Olivier Père

Déviation mortelle de Richard Franklin

Grâce à la collection de Jean-Baptiste Thoret « make my day » on peut découvrir en blu-ray chez Studiocanal un titre majeur de la Ozploitation, Déviation mortelle (Road Games, 1981) de Richard Franklin. Longtemps invisible et un peu oublié, ce film vaut vraiment le détour.

Décédé en 2007 à l’âge de 58 ans, Richard Franklin fut un des principaux protagonistes du renouveau du cinéma australien à l’orée des années 80, avec les cinéastes Peter Weir, George Miller, Colin Eggleston, et le scénariste Everett De Roche. Ces auteurs talentueux s’exprimèrent presque tous dans le domaine du fantastique, ou de la science-fiction, et apportèrent avec des films comme Mad Max, Pique-nique à Hanging Rock ou Long Weekend de nouvelles visions, modernes et exotiques, d’histoires déjà abordées par le cinéma anglo-saxon. Né à Melbourne, Richard Franklin est un cinéphile précoce dont la vocation de cinéaste naîtra lors de la découverte de Psychose d’Alfred Hitchcock. Parti étudier le cinéma en Californie, le jeune Franklin rencontrera le Maître lors d’un débat après une projection de La Corde et aura ensuite l’occasion de travailler sur le plateau de L’Étau. De retour en Australie, Franklin est d’abord employé par la télévision avant de pouvoir mettre en scène des films. Son troisième long métrage, Patrick, primé au Festival d’Avoriaz, est un succès international.

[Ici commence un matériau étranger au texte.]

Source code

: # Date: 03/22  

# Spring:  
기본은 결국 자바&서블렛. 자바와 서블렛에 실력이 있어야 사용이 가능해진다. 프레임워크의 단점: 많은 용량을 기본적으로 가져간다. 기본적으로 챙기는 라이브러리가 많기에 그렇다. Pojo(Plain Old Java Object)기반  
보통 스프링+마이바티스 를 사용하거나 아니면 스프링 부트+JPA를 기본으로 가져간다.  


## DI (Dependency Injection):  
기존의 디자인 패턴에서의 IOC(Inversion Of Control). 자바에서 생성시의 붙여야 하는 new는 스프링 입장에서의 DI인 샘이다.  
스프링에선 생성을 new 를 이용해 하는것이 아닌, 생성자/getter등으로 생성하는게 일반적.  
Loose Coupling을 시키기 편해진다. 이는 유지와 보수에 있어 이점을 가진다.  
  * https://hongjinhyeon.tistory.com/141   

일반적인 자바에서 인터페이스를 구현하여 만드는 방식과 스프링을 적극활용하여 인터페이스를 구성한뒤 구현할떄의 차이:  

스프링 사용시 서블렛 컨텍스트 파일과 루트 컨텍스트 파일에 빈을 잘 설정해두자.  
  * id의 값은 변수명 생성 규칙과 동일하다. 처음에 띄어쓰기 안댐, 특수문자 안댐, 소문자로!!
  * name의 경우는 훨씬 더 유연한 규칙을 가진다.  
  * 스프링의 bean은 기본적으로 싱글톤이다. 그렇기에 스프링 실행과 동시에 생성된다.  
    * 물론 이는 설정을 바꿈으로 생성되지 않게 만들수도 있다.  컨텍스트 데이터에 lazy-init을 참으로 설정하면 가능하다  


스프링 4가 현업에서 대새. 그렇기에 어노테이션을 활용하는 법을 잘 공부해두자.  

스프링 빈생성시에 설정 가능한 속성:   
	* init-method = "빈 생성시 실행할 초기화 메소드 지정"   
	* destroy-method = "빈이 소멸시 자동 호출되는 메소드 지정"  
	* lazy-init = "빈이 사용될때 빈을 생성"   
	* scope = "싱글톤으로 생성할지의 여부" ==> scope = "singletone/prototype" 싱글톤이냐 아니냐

Franklin réalise ensuite Déviation mortelle, un « road movie » en forme de thriller hitchcockien tourné en Australie avec deux vedettes américaines, Stacy Keach et Jamie Lee Curtis. Un conducteur de camion suit sur les routes de l’outback un homme qu’il suspecte être un tueur en série. Franklin et son scénariste Everett De Roche imagine une version sur roues de Fenêtre sur cour. A l’espace exigu de la chambre de James Stewart répond celui de la cabine du poids-lourd conduit par Stacy Keach. A travers son pare-brise il observe les agissements suspects du conducteur d’un van, comme James Stewart persuadé que son voisin d’en face a assassiné sa femme. L’idée brillante de Franklin repose sur le déplacement d’une fiction délimitée dans un espace clos vers un film où le héros doit traverser le désert australien en camion pour livrer de la viande congelée d’une ville à une autre. L’unité de lieu est rompue et pourtant le jeu du chat et de la souris dans lequel le héros est piégé par son voyeurisme au cœur des immenses paysages, hostiles et désertiques, du bush australien. Déviation mortelle n’est pas un thriller comme les autres. Les auteurs nous transportent de surprises en surprises, en procédant à de nombreuses ruptures de ton ou de style. Le personnage interprété par Stacy Keach n’a absolument rien de conventionnel. C’est un aventurier philosophe qui parle beaucoup, davantage qu’un homme d’action. Sa logorrhée s’adresse souvent à son seul compagnon de route, un dingo taciturne. A côté de l’interprétation excellente de Stacy Keach, la mise en scène de Franklin est elle aussi surprenante. Certaines scènes rejoignent la virtuosité de De Palma, Carpenter, Argento ou Miller, autres cinéastes de la même génération influencés par Hitchcock. Le thème du regard est poussé jusqu’aux limites de l’hallucination, avec des scènes psychédéliques réussies. Cocktail d’humour noir et de cascades formidablement réglées, Déviation mortelle possède les qualités particulières du cinéma de genre australien des années 80, baroque et sauvage, avec des détails insolites et une angoisse poisseuse.